Jake runs in first, calling out, ‘Hi Nanna!’ Melissa and I follow more slowly. Jake stops as soon as he gets in the doorway and sees his nanna tiny and yellowish in the big hospital bed. He backs up and presses against me. Melissa stands rigid at our side. Their nanna’s bed is one of four in the room. Two are empty. An ancient man with a liver-spotted head is snoring in the one diagonally opposite.
‘Hi Mum. How are you feeling?’
She turns her gaunt sallow face to me and frowns. ‘Did you bring me a Milk Tray?’
I produce the box of chocolates with a flourish from my handbag and pass it to Melissa. ‘Give these to your grandmother, sweetie.’
‘My name is Melissa,’ my gracious daughter answers.
‘Give me the chocolates, girl,’ my even more gracious mother says. ‘I’ve been waiting for them since eleven o’clock.’
‘Are you sure you can eat those, with your liver?’
My mother reaches for the nurse alarm button.
‘OK,’ I say, taking the box from Melissa and tossing it on to the bed. ‘So how are you feeling?’
I send Jake to the vending machine next to the ward for a packet of chips while Mum tells me about my sisters, Tammy and Patsy. Tammy visited yesterday with her three immaculate children. Tammy brought a hand-knitted bedjacket, five novels, a basket of fruit and best wishes from her husband Rob, who is smarter than Einstein and a better businessman than Bill Gates – apparently Bill could learn a thing or two from Rob about point-of-sale software. One of the children had written a poem for her nanna.
‘Melissa, do you want to read your cousin’s poem?’ I ask sweetly.

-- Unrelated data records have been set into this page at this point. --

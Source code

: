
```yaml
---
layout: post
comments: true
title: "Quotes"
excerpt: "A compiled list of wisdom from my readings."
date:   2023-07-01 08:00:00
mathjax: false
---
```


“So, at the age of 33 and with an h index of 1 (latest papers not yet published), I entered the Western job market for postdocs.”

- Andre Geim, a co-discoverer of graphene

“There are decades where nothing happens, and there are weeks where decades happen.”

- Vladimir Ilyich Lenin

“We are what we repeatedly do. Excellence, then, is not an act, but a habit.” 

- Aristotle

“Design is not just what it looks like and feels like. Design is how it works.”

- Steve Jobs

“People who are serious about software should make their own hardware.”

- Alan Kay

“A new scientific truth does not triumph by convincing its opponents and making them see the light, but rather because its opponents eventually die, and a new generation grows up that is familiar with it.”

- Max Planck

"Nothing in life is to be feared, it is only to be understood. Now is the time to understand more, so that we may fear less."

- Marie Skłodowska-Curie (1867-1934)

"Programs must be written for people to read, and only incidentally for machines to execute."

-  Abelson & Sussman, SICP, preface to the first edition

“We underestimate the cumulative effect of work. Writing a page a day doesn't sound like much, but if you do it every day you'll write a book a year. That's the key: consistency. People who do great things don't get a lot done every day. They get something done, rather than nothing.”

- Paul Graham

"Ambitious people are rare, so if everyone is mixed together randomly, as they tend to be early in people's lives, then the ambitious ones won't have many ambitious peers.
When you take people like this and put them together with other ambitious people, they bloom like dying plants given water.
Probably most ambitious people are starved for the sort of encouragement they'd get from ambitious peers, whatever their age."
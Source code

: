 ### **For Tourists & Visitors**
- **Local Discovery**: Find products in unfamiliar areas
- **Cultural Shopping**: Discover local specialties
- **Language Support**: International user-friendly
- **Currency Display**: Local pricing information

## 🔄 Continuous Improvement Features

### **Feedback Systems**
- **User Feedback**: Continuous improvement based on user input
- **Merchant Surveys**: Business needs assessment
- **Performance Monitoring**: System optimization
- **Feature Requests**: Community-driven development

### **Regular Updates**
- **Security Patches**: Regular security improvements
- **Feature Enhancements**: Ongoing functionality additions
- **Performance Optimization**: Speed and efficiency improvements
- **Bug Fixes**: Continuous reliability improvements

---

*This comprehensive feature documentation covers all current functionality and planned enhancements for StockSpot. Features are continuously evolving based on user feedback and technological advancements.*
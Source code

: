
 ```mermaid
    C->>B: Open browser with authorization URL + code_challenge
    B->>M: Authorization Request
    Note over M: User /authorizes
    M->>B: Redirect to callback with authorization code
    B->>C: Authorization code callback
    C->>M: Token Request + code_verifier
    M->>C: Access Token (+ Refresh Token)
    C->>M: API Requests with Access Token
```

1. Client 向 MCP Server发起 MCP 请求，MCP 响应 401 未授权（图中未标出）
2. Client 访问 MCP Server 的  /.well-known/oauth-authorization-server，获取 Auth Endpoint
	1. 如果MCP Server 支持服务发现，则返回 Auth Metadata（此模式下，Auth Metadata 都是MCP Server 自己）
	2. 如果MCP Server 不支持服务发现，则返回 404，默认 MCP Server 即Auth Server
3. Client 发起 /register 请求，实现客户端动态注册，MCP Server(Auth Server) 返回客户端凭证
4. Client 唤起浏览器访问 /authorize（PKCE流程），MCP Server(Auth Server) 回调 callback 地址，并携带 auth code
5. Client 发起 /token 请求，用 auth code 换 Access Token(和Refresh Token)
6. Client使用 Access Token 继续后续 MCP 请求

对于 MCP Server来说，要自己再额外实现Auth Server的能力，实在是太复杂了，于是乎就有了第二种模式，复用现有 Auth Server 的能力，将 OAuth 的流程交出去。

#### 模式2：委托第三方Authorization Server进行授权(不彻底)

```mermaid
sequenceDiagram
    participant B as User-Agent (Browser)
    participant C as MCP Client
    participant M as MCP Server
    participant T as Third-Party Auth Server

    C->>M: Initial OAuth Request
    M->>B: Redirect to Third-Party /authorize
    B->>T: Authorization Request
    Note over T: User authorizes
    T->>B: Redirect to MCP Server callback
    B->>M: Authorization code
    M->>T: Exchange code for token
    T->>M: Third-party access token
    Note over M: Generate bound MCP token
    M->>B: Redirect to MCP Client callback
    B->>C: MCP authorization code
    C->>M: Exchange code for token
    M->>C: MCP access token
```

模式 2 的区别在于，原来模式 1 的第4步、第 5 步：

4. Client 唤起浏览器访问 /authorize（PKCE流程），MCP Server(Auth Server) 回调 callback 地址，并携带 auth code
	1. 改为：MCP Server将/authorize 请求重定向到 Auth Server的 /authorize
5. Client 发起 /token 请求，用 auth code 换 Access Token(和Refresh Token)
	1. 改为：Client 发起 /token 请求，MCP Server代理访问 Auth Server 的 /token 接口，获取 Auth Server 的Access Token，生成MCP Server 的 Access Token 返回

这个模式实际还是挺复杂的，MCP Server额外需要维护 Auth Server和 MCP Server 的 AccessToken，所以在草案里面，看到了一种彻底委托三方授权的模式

Melissa smirks into the magazine she’s picked up.
My other sister, Patsy, visited with her friend. Mum thinks that Patsy’s friend would look so much nicer if she lost some weight and started wearing more feminine clothing. And took care of that facial hair, for God’s sake. Then she might be able to get a man.
‘Speaking of which, have you heard from thingo?’ she asks.
‘Nope,’ I say. ‘So when do you get out of here?’
‘Where are you staying?’
‘We’re in a motel.’
‘It’s horrible,’ Melissa says. ‘The bedspreads smell of cigarettes. And they’re baby-shit yellow.’
‘Melissa!’ I protest, but she gives me the as-if-you’ve-never-said-it-yourself look.
‘You could always stay with Tammy. They have a six-bedroom house.’
They do have plenty of room at the house and we did try staying once, but Tammy and I discovered that these days we can only tolerate two hours of each other’s company before sisterly love turns sour. It became clear that she thinks her wealthy lifestyle exemplifies cultured good taste and mine has degenerated into hillbilly destitution, while I think Tammy is living a nouveau riche nightmare while I represent a dignified insufficiency.
Tammy’s husband rarely comes home because he’s so busy being successful. When he does arrive he’s late, and Tammy’s favourite nickname for him is ‘my late husband’. ‘Allow me to introduce “my late husband”,’ she announces to startled guests. Her husband smiles distantly and gives her a shoulder squeeze like she’s an athlete. Last time the kids and I came down we ate luncheon – not the meat but the meal – at their place on the Sunday. Jake swallowed a mouthful of the smoked trout and dill pasta and before it even reached his stomach he had puked it back into the plate. It looked much the same as before he had chewed it, but the sight of the regurgitation had Tammy’s delicate children heaving and shrieking. ‘Haven’t they ever seen anyone chunder before?’ Melissa remarked scornfully on the way home.